Please give nothing except the number of lines in the records below that include the word "fineToCoarse".

Saved data entries:
----

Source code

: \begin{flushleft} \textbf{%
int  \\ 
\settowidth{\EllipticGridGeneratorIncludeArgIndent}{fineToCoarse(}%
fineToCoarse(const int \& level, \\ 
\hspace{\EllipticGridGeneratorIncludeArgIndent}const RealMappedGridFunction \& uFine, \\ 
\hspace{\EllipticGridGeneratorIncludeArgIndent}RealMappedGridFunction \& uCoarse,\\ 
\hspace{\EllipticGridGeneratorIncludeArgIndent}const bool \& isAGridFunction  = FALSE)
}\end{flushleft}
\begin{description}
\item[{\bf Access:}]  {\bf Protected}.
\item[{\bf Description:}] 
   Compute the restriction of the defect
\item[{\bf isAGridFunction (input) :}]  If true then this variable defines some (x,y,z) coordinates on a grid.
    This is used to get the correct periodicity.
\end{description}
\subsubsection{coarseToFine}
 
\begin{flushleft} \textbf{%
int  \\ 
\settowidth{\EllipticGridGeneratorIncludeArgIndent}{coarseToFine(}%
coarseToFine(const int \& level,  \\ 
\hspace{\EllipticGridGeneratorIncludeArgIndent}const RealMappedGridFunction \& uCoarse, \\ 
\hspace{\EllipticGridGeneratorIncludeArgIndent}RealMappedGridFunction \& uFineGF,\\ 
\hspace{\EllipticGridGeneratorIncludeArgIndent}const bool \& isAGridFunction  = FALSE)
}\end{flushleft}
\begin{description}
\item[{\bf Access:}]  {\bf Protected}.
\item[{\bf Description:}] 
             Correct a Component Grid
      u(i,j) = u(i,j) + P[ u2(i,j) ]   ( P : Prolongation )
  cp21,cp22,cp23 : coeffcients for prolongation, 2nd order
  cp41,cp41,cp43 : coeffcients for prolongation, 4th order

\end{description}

----

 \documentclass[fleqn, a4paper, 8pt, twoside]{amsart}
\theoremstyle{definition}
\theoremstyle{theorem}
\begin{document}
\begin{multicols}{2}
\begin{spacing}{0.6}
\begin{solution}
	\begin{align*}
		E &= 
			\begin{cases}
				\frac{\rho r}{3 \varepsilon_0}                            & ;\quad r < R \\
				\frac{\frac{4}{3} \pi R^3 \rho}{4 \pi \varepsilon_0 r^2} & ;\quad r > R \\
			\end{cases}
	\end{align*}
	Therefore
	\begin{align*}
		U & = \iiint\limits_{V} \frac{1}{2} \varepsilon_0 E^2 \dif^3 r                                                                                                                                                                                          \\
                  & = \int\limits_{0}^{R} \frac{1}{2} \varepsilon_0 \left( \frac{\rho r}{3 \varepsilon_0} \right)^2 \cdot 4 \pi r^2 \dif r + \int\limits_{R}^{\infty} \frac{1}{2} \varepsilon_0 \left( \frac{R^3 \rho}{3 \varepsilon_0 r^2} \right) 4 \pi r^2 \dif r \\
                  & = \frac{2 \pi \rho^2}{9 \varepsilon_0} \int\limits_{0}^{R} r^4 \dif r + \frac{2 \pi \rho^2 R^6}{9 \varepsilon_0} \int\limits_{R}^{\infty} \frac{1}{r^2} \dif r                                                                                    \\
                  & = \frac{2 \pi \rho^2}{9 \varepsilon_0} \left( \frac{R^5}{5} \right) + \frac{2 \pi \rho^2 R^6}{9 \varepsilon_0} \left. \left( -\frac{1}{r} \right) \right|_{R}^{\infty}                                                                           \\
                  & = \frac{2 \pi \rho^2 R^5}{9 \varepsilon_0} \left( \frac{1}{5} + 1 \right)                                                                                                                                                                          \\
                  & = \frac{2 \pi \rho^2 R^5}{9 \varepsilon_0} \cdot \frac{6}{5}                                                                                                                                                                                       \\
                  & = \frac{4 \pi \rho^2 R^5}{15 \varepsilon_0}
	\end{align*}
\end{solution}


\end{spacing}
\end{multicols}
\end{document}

----

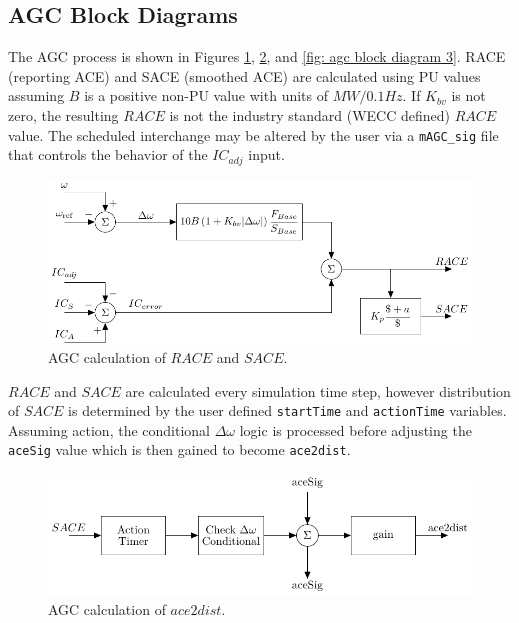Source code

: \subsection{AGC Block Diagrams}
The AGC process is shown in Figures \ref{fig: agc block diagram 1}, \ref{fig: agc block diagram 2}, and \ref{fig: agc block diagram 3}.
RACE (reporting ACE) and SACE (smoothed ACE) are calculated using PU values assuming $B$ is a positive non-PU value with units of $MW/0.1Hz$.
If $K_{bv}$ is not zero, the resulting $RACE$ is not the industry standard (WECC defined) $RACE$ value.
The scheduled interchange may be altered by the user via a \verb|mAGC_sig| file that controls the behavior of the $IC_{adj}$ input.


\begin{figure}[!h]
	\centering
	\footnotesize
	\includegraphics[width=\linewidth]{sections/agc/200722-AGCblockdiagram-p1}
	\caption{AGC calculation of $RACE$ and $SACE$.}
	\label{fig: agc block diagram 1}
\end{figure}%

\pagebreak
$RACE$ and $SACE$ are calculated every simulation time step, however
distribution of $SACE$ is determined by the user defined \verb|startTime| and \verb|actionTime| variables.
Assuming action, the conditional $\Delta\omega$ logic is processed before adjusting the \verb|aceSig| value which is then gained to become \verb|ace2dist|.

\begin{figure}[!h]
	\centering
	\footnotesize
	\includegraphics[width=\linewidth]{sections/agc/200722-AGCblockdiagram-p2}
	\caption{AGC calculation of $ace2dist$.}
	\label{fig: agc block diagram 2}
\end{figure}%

----

WRITTEN SOLUTION:
2